Selmer residents concerned with city’s storm damage cleanup plan

SELMER, Tenn. — Selmer is still picking up the pieces due to catastrophic storm damage from earlier this year, but as they try to move forward issues have arisen.

In Selmer Mayor Sherry Inman’s initiative to clear storm damage, a team was put in place with TDEC, air pollution, and waste management along with other agencies to approve a burn site to get rid of miscellaneous waste, rubble and vegetative debris following the aftermath of severe weather.

While previous inspections and evaluations have been performed at the site and on equipment being used for the clean up process, some residents are concerned with location of the site and the potential of polluting the quality of air.

“If we need to change something we will. If it works out that today, after our meeting with the people that are coming down to reevaluate everything, talk with us and look at the site we’ll know how to move forward because we have stopped the pick-up today and yesterday,” said Mayor Inman. “We are bringing that debris here, and as you can see in the background, we have a worker that is going through and separating it and we have just started last monday.
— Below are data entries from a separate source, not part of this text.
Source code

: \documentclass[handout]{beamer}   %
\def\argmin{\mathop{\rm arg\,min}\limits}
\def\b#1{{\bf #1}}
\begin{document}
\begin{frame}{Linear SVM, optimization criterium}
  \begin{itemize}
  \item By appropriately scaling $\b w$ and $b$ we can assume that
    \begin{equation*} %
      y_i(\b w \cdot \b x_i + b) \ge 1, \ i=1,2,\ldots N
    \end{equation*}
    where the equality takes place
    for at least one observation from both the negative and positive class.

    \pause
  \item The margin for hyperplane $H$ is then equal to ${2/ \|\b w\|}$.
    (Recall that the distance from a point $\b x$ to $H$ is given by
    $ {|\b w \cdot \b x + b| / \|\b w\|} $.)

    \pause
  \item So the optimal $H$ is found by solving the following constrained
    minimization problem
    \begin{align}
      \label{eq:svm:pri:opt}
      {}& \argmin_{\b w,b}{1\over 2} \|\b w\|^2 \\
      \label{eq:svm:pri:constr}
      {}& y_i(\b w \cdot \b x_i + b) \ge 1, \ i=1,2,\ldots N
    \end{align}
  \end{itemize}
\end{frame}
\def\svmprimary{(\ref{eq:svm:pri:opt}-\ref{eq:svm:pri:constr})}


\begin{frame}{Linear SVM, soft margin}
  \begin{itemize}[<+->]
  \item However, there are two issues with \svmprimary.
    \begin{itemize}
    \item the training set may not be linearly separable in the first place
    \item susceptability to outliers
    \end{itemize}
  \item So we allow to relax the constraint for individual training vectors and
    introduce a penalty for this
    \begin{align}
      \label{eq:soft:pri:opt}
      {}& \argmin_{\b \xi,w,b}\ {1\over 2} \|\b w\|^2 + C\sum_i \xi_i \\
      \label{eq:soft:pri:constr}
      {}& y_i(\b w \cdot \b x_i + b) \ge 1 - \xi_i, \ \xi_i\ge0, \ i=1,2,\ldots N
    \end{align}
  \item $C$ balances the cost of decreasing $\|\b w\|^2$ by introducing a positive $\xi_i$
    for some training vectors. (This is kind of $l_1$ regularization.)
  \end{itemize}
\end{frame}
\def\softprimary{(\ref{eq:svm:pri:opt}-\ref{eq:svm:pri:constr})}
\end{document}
So, if you can see how much the pile is, we’ve brought over 15,000 cubic tons of the debris.”

We asked one homeowner that also owns livestock beside the burn site their experiences since this process started.

“We had a lot of the soot and ash on our cars and everything outside. Like, I grab my trash cans one morning and my hand was black covered in soot. I have to change the goats’ water multiple time a day because of the soot, and ash that is flying in the air. It gets in their water. It makes their water murky. It gets real smokey in our yard. It comes in like intervals while they’re burning and it will be like 20 minutes and it’ll clear up, and then it’ll come back in another 20 minutes and clear up again,” said a local homeowner.

Mayor Inman tells us this using this site is saving taxpayers dollars.

“Put the pencil to the paper of how much it was going to cost us for the contractor to bring it here instead of having to truck it either to Jackson, Tennessee to the landfill or to Walnut, Mississippi to that area. That’s going to cost–could be double, could be triple. You’re going to be looking up into $1 million or more,” said Mayor Inman.

We visited several residents in the area of Dancer Road and Hester Road in Selmer. One neighbor, who chose not to appear on camera, says he’s dealt with displaced debris around his street and his home for more than three months with no help and little progress.

He says that his next door neighbor decided to move to Corinth, Mississippi to buy a new home, start over and move forward.

Following the burn site assessment from the TDEC Tuesday evening, the burn site can still be used but it will have to be modified.

Teams will be reviewing new plans to move efforts forward to improve quality of life.